Milton Gonçalves, Caetano Veloso e Noel Rosa, o que eles tem em comum?
Milton Gonçalves interpreta um político corrupto e um pai execrável, o Romildo Rosa (nada a ver com o Noel Rosa) na telenovela A Favorida da TV Globo.
Caetano Veloso assinou o manifesto dos 113 intelectuais contra as cotas raciais e tornou-se "inimigo" do movimento negro que luta por justiça social.
Noel Rosa, sambista dos anos 30, travou uma "polêmica musical" com Wilson Batista que tinha como pano de fundo uma certa apropriação do samba pela classe média nem sempre "branca" e as transformações sociais daquela época em que a figura do malandro associada principalmente ao negro, se encontrava sobre forte pressão social.
Milton reclamou há pouco numa entrevista ter sido interpelado por alguns admimiradores seus que o recriminaram por ele estar interpretando um "político negro corrupto " e não "um político corrupto qualquer. Nosso imaginário social apenas reconhece que um ator negro interprete um personagem negro. Mas não é porque somos burros, é porque fomos acostumados assim, especialmente na TV.
Milton é uma daquelas personalidades talentosas que se tornam controversas quando confunde ou é confundido com seus personagens na vida real. Para parte de seu público a confusão ou a decepção se instaura quando alguma das suas opiniões não tem o mesmo valor que seu talento artístico ao debate-las com o público, mas este mal acomete grande parte dos nossos ídolos artísticos. Talvez, o que parte do seu público expresse seja um cuidado com ele que também é um político filiado a um partido e que depois desse papel, certamente, jamais terá uma candidatura viável. Por outro, somos uma audiência carente de representações positivas do negro o que torna pertinente a questão: se os negros só fazem papéis de negros como poderíamos estar representando qualquer político?
Caetano é polemista e libertário o que não o isenta de ter posições conservadoras em algumas questões como demonstrou ao assinar o famigerado manifesto dos anti-cotistas e se aliar às posições reacionárias, mistificadoras e racistas expressas naquele documento. Grande parte de sua obra musical possui uma exaltação à cultura afro-brasileira que é uma das suas fontes de inspiração e referência. Mas neste episódio das cotas sua opinião quando confrontada com as demandas sociais do negro, se torna reacionária.
Noel se tornou uma referência para o samba por inúmeras composições que contribuíram para a sua transformação ao gosto mais elitizado e exigente de uma estética identificada à emergente classe média.

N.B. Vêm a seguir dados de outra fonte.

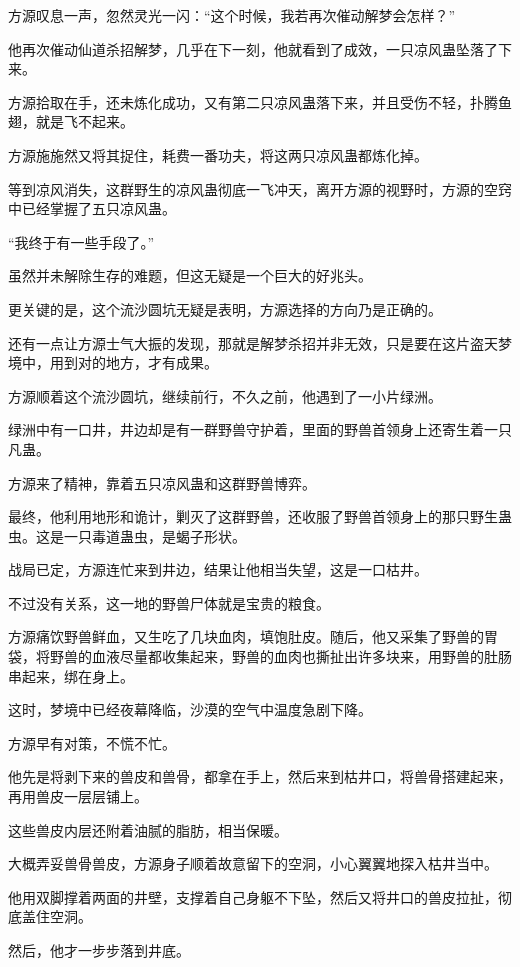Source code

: \begin{this_body}
方源叹息一声，忽然灵光一闪：“这个时候，我若再次催动解梦会怎样？”

他再次催动仙道杀招解梦，几乎在下一刻，他就看到了成效，一只凉风蛊坠落了下来。

方源拾取在手，还未炼化成功，又有第二只凉风蛊落下来，并且受伤不轻，扑腾鱼翅，就是飞不起来。

方源施施然又将其捉住，耗费一番功夫，将这两只凉风蛊都炼化掉。

等到凉风消失，这群野生的凉风蛊彻底一飞冲天，离开方源的视野时，方源的空窍中已经掌握了五只凉风蛊。

“我终于有一些手段了。”

虽然并未解除生存的难题，但这无疑是一个巨大的好兆头。

更关键的是，这个流沙圆坑无疑是表明，方源选择的方向乃是正确的。

还有一点让方源士气大振的发现，那就是解梦杀招并非无效，只是要在这片盗天梦境中，用到对的地方，才有成果。

方源顺着这个流沙圆坑，继续前行，不久之前，他遇到了一小片绿洲。

绿洲中有一口井，井边却是有一群野兽守护着，里面的野兽首领身上还寄生着一只凡蛊。

方源来了精神，靠着五只凉风蛊和这群野兽博弈。

最终，他利用地形和诡计，剿灭了这群野兽，还收服了野兽首领身上的那只野生蛊虫。这是一只毒道蛊虫，是蝎子形状。

战局已定，方源连忙来到井边，结果让他相当失望，这是一口枯井。

不过没有关系，这一地的野兽尸体就是宝贵的粮食。

方源痛饮野兽鲜血，又生吃了几块血肉，填饱肚皮。随后，他又采集了野兽的胃袋，将野兽的血液尽量都收集起来，野兽的血肉也撕扯出许多块来，用野兽的肚肠串起来，绑在身上。

这时，梦境中已经夜幕降临，沙漠的空气中温度急剧下降。

方源早有对策，不慌不忙。

他先是将剥下来的兽皮和兽骨，都拿在手上，然后来到枯井口，将兽骨搭建起来，再用兽皮一层层铺上。

这些兽皮内层还附着油腻的脂肪，相当保暖。

大概弄妥兽骨兽皮，方源身子顺着故意留下的空洞，小心翼翼地探入枯井当中。

他用双脚撑着两面的井壁，支撑着自己身躯不下坠，然后又将井口的兽皮拉扯，彻底盖住空洞。

然后，他才一步步落到井底。


\end{this_body}
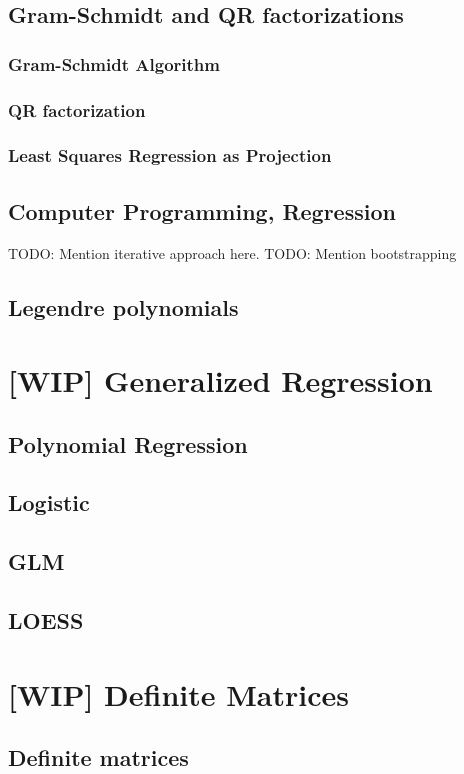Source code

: \documentclass{amsbook}
\begin{document}
\section{Gram-Schmidt and QR factorizations}
\subsection{Gram-Schmidt Algorithm}
\subsection{QR factorization}
\subsection{Least Squares Regression as Projection}

\section{Computer Programming, Regression}
TODO: Mention iterative approach here.
TODO: Mention bootstrapping

\section{Legendre polynomials}

\chapter{[WIP] Generalized Regression}
\section{Polynomial Regression}
\section{Logistic}
\section{GLM}
\section{LOESS}

\chapter{[WIP] Definite Matrices}
\section{Definite matrices}
\end{document}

Noel foi o mensageiro definitivo do samba neste gosto diluindo a crítica áspera, irônica e muitas imagens líricas do samba do morro em mensagens poéticas mais elaboradas traduzindo o 'samba negro' num produto cultural híbrido e para alguns num 'samba de branco'.
Juntos nesta questão, Milton, Caetano e Noel se aproximam nas referência que oferecem para a interpretação de algumas contradições que carregam e para que nós seus admiradores possamos compreendê-los na sua humanidade, nos limites e potenciais de seus talentos e o que isso representa na época em que vivem ou viveram.
A questão da cotas raciais para negros, índios e outros segmentos sociais discriminados é um reconhecimento tardio de desigualdades resistentes e uma barreira preventiva contra os privilégios da minoria que tem sido tradicionalmente beneficiada sob a capa de um "universalismo" eurocentrado. As cotas estão consagradas em inúmeros países em que as diferenças étnicas, raciais entre outras, foram motivo para a produção de desigualdades. A luta pelas cotas buscam reduzir as desigualdades econômicas, educacionais, políticas e sociais.
Noel Rosa ao interpelar Wilson Batista nos sambas que compôs demarcou a transformação que o samba exigia ao gosto de um segmento mais amplo de público impulsionado pelo rádio e pelo disco.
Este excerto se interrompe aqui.